2. If a charged particle is then hit by the radiation emitted by the second animation, would it just feel a force in a single direction, rather than an oscillatory force?
3. In terms of the actual photons, it would seem the first animation emits only photons with the same frequency as the particle's oscillation. What about the second animation? As far as the particle knows for t=0 to t=T/4 it is under the exact same acceleration as the first animation, so would it would emit the exact same photons for that period?

Answer 1

First of all one should have clear the difference between classical electromagnetic theory, which completely describes synchrotron radiation with the potentials generated by a classical moving charged particle, and the quantum frame for EM which consists of photons building up the classical radiation.

What frequency will the radiation of the second animation be?

Synchrotron radiation has a spectrum of frequencies as seen in the lecture referenced above:

It is a continuum of photon energies emitted. At the quantum mechanical level, it is the probabilistic interaction of the charged particle with the field that is accelerating it.

The lower photon is off mass shell giving the energy, from the accelerating field, for the radiation of the real photon (upper).

If a charged particle is then hit by the radiation emitted by the second animation, would it just feel a force in a single direction, rather than an oscillatory force?

It depends on the size of the charged particle. At the quantum level it is only energies and spins that are exchanged.

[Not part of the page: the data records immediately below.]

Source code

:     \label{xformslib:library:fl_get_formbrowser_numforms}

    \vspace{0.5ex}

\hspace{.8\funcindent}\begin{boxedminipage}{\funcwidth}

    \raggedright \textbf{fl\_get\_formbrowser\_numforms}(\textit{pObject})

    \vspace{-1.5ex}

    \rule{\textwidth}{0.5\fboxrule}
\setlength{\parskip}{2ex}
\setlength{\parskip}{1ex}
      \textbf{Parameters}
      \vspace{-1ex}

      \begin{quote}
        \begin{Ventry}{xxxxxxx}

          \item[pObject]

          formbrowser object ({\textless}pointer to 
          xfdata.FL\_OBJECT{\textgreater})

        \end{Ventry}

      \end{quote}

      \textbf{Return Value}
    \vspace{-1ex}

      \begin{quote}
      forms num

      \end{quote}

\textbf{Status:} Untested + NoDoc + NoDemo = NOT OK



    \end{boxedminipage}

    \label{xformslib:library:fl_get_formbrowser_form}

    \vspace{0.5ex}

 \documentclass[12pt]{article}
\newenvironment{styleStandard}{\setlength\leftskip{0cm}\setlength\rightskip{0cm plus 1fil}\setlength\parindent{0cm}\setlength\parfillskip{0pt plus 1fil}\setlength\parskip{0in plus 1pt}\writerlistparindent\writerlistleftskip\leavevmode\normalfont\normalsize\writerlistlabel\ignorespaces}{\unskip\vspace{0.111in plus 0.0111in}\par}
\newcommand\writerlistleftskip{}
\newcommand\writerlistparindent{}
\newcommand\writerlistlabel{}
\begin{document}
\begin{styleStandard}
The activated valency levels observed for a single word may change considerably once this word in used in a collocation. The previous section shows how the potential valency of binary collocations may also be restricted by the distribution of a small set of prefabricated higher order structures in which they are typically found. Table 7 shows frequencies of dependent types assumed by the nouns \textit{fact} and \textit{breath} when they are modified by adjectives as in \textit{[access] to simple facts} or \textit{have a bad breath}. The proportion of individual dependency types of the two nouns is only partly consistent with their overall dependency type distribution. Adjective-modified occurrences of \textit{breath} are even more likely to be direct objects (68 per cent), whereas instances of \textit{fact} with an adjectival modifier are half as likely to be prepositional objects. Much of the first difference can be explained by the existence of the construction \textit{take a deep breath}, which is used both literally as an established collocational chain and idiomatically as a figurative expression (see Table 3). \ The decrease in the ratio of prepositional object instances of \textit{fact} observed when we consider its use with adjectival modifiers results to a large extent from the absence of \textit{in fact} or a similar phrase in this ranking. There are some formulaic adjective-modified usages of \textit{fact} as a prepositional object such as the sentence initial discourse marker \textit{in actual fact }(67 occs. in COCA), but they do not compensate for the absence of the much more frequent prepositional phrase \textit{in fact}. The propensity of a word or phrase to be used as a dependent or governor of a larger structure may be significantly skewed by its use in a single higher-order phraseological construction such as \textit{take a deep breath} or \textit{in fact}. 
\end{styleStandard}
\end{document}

The single photon does not oscillate, only its wave function whose complex conjugate squared will give the probability density for the interaction to occur.

In terms of the actual photons, it would seem the first animation emits only photons with the same frequency as the particle's oscillation.

The dipole emits classical EM light with zillions of photons of energy = $h \ \nu$, the frequency, because it needs the ~10²³ atoms of the dipole antenna. A single quantum mechanical particle is not a dipole (it can radiate as a dipole in an imposed field which has alternating frequency), it has to be imaged by Feynman diagrams with individual photon probabilistic radiation.

so would it would emit the exact same photons for that period?

The emission will follow the probability distribution for the solution of the above feynman diagram.

Answer 2

As your question hints, frequency domain analysis is a convenience which often obscures an intuition what the fields are actually doing at any given time. It takes some practice to learn to mentally jump back and forth between the frequency and time domains, but for inquiries like this, it certainly pays dividends.

The recipe is simple:

1. Pick a location in space and time.

2. From that point, begin to measure the electric field as a function of time.

3. Fourier transform the resulting waveform to obtain the frequency domain representation.

What you'll find for the second animation is that your temporal E-field waveform will be a short pulse with some duration (the pulse duration follows the duration of the acceleration). Since time and frequency are conjugate variables, the corresponding frequency will be: all of them, from close to 0 Hz up to approximately the inverse duration of the pulse (as an aside, the spectral phase will be flat, meaning that all the frequencies are in phase with each other). That is to say, a short pulse in time is a broadband pulse in frequency. There is no single frequency describing this event, unlike the oscillating charge of the first animation, which must oscillate forever to achieve a truly single-frequency ($\delta$ function) emission.